昨夜虽是蛇毒驱动,可到底是他占了便宜,他在山洞中等她回来,打算给她一个交代。
谁知还未等到她回来,却等来了先前那伙黑衣刺客,双方又是一场恶战,他与几个下属九死一生,好在有同来东山剿匪的大河卫官兵相助,才不至于丢了性命。
与此同时,山中流匪再度烧伤抢掠,沂州卫军将东山封锁,不许寻常百姓出入,欲趁此机会将流窜山中的匪类一网打尽,他只能将仅剩的精力都放在剿匪和应对黑衣刺客上。
后来他重伤昏迷,被下属救回彭城,养伤半载,双目才慢慢恢复,可母亲却又在这时病重亡故……
对那女子,仅仅一夜荒唐,谈不上深爱,可每每午夜梦醒,脑海中却也频频响起她的声音,想起那夜彼此深入骨髓的痴缠……
倘若不是身边危机四伏,后来又是种种缘由错过,他会去寻她,会向她爹娘负荆请罪,会三媒六聘,堂堂正正地娶她过门。
错过的这些年,他以为她早已成亲生子,可他怎么也没想到,她竟然为他生了一个女儿!
他让她独自生产,受尽苦楚,甚至为此丢了性命!而他们的女儿也在这世间吃尽苦头。
自责与悔恨如同汹涌的潮水,将他整个人淹没,案宗上的每一字每一句,都似尖刀般狠狠剜开他的皮肉。
他双手紧握成拳,浑身都在发抖。
第75章
太子将盛豫面上的悲痛与悔恨尽数看在眼里,也将他内心对过去的回忆听得一清二楚。
他向来无法共情事后的悔恨,也从不认为再多的疼爱能够弥补曾经的伤害。
对戚氏是生命的代价与无尽的冷眼与指摘,对云葵来说,是丧母之痛,是寄人篱下受尽欺凌,是流落街头食不果腹,是十几年的孤苦无依。
可盛豫这些年的经历,也无法将所有的过错扣在他一人头上。
若非当年狼山战败,他仍旧是意气风发的武状元,封侯拜相,前程光明。
若非这些年淳明帝赶尽杀绝,他也不会与戚氏连番错过。
可即便有再多身不由己,错了就是错了。
太子眸光泛起冷意:“倘若盛将军当年坚持去寻她,未必不能找到,也不至于让戚氏母女受尽诸多苦难。”
盛豫闭上眼睛,剧烈的疼痛如巨石般压在心口,喉咙中抑制不住痛苦的悲咽:“她救我于危难,我却负了她……该死的是我,当年我就该死了,她何其无辜,却因我而死……”

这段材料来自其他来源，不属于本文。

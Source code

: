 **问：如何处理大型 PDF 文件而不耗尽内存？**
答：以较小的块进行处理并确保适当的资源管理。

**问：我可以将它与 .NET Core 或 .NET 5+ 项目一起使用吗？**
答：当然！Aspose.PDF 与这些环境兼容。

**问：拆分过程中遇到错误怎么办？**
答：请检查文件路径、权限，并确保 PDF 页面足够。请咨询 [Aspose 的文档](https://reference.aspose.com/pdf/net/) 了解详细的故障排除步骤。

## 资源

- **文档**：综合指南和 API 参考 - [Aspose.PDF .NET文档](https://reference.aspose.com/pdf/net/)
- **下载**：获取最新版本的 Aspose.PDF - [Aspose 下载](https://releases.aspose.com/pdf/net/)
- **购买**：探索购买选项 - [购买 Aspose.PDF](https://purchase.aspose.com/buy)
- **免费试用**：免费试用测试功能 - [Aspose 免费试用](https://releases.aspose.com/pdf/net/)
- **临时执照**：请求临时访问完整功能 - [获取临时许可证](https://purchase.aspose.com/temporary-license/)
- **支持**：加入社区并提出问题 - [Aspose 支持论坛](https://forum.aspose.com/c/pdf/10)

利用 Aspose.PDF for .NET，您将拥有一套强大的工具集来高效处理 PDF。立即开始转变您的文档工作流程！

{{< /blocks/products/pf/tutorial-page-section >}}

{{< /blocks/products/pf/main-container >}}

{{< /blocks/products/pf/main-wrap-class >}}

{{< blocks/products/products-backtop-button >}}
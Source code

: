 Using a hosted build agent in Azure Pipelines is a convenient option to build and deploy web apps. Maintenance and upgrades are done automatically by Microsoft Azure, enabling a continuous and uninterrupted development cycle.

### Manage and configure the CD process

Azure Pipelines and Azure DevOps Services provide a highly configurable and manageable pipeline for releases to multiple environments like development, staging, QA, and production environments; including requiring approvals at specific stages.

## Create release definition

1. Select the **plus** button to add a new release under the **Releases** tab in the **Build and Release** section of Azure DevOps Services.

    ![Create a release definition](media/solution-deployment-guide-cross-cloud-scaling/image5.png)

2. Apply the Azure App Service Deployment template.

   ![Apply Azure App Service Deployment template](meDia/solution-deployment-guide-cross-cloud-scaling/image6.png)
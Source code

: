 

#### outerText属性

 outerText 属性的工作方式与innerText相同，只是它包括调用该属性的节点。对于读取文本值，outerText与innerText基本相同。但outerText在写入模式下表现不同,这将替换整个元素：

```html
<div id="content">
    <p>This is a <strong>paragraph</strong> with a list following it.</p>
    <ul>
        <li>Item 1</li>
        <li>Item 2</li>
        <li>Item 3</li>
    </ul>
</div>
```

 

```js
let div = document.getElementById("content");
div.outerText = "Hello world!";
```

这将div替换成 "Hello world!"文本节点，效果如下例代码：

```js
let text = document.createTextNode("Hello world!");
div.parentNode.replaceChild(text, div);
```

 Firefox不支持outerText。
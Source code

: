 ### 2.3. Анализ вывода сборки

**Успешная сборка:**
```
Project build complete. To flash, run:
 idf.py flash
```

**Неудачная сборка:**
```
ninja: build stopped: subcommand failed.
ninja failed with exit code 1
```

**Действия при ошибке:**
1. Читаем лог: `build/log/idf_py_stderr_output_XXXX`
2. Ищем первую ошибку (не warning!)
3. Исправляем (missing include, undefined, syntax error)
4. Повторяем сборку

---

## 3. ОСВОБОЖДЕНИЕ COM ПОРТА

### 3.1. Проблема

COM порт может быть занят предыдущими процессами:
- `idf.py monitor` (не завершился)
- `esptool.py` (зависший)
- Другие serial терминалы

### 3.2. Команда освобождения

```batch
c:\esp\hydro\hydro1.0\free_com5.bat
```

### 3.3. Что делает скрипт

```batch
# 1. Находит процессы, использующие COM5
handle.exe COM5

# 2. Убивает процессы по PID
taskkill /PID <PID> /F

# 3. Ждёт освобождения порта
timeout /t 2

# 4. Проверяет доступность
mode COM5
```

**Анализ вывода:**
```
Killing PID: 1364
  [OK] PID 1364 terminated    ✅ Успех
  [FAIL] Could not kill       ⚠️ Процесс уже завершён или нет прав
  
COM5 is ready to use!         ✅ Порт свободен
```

太子没有见过二十年前的盛豫,可也从旁人口中听到过他曾经的事迹。
十八岁的武状元,长缨在手,踌躇满志,少年豪气直冲云霄。
可二十多年过去,男人鬓边染霜,伤病缠身,饱受磋磨,郁郁一生,眉眼间始终笼罩着一层淡淡的阴翳,早已没有了昔日昂扬的意气。
此刻在他面前,向来从容自持的男人被巨大的悲痛与悔恨席卷,面容近乎崩溃扭曲。
太子沉默许久,叹道:“再多的悔恨愧疚也无济于事,盛将军一切向前看吧。”
盛豫死死攥紧手里的卷宗,一遍遍地抚过“祯宁五年四月,诞下一女”这句,指尖因用力而发白颤抖。
“殿下可否告知,我女儿……如今在何处,过得可还好?”
太子沉吟道:“她十一岁入宫,如今在东宫当差。”
盛豫眼眶通红,声音哽咽:“我能否见见她?”
太子:“她若不肯认你呢?”
盛豫苦笑道:“微臣这辈子愧于先帝,愧于殿下,也愧于她们母女,唯独这条贱命尚在。殿下替微臣找回女儿,臣无以为报,惟愿倾尽一身血肉,为殿下守住山河社稷,鞠躬尽瘁,肝脑涂地。至于她,不论她肯不肯认我这个父亲,微臣亲友俱故,无牵无挂,膝下唯独这一血脉,臣此生所得的一切,荣华富贵,权势尊荣,都只留给她一人,必护她一生安稳无忧。”
太子敛眸,拨弄着指腹的扳指,“盛将军之意,孤会替你转达。”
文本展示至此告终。